News judgment: We all kind of know want it means; we talk about it regularly; and we usually describe it as a key skill that journalists need to have. It certainly plays a big role in what we spend our time doing – and not doing. And, at some level, it involves our sense of how important and how well-read a story will be.
But what about writing 52,000 stories that aren’t intended to be read by a big audience? What kind of news judgment is required there? And what’s the definition of news judgment in an age where we’re writing not only for big audiences but also – via automation – very small audiences?
I’ve written about machine-generated stories before, and touched on the advantages it can confer, not least scale, speed, volume, cost and personalization. But I confess I’ve never thought deeply about what it meant in news judgment terms.
And that’s not a small issue.
Of course, news judgment is one of those tricky concepts to begin with. As Jeff Jarvis notes, when it comes to public datasets the role of journalists is often to add value rather than simply republishing them (plus, it’s not a great business model anyway).
I think this will be our primary job description going forward: adding value to flows of information that can now exist without our mediation.

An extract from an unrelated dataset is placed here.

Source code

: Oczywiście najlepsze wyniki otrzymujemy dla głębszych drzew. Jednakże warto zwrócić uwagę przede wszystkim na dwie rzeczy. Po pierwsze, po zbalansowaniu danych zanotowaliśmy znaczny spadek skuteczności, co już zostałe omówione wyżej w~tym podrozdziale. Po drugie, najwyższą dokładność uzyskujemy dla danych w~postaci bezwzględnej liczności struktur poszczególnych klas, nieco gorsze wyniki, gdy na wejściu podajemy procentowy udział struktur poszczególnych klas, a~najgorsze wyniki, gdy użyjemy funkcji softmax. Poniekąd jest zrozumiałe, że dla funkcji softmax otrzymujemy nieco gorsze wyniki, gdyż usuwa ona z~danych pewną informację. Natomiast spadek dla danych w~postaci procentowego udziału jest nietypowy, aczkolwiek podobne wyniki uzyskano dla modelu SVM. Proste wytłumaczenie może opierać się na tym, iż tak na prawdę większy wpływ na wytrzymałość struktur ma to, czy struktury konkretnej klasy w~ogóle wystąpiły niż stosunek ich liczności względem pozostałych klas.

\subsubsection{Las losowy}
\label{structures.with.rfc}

We should add value in many ways: contributing context, explanation, caveats (how the information can be out of date or flawed), education (how to verify the information), in some cases editing (the value The Times and Guardian added to Wikileaks data was not just distribution but also redaction of necessary secrets), and especially and always reporting… That’s where the need for journalism and its future lies.
Certainly journalists have always applied a set of filters to everything they do, choosing what to devote time to, and to devote once-valuable newsprint and airtime to.
That’s made us focus on stories that have the broadest impact – which, at its noblest, is about covering issues of public interest that affects society most. Which makes sense. After all, no one wants to write stories that only affect a couple of people down the road, if the same amount of work can yield stories that change policy for a city or a government. It’s not simply noble intentions that drive this, of course; there are simple economic considerations at play as well. If you have finite staff (and I haven’t heard yet about any infinitely-staffed news orgs), then you want every one of the team to be doing things that affect as many people (or readers) as possible.
But what does that mean in a world where we can not only publish as much as want, but where the theoretical cost of publishing stories that are of interest to a single person are nearly nil? Where a key part of our value will likely be in designing systems for publishing rather than actually choosing which stories to run – not unlike the difference between designing specific pages for a newspaper vs. designing templates for websites?
In world like that – and we’re very close to that world – shouldn’t we rethink what at least one type of news judgment means? Sure, we want to have a huge impact on the world. But don’t we want to have an impact on individuals and microcommunities as well? If cost and resources aren’t an issue, do we care if a “story” is read by one person or a million?
Certainly Scott and the folks at ProPublica grappled with the issues – read his excellent post – ranging from what variables to include to what points each story should highlight to how to actually check and edit a vast number of stories.
It isn’t practical to read 52,000 narratives. Also, Narrative Science’s systems are more complex than simple boilerplate with interpolated variables. Editing one narrative does not mean you’ve edited them all. In addition to recasting whole paragraphs, their systems generate a variety of sentences to express the same kind of data, so that reading the narratives for several schools would seem more natural and not automated. So edits that made sense in one case ended up not working in other cases, and sentences that seemed correct given one set of circumstances seemed wrong in others – often subtly.
All of this speaks to a quickly-evolving set of practices and judgments journalists will be coming up with on the fly as we dive more deeply into this world. For one thing, it will mean living with a new level of uncertainty – we can’t get human eyes on every story we publish (any more than we can inspect every data point we put into a visualization), and that will likely raise debates about standards of verification. But it’ll also involve rethinking what judgments we apply to what we consider a “story.”
That’s not a bad thing at all; it’s part of defining our role in a digital age and how we think we bring value to society and our audience.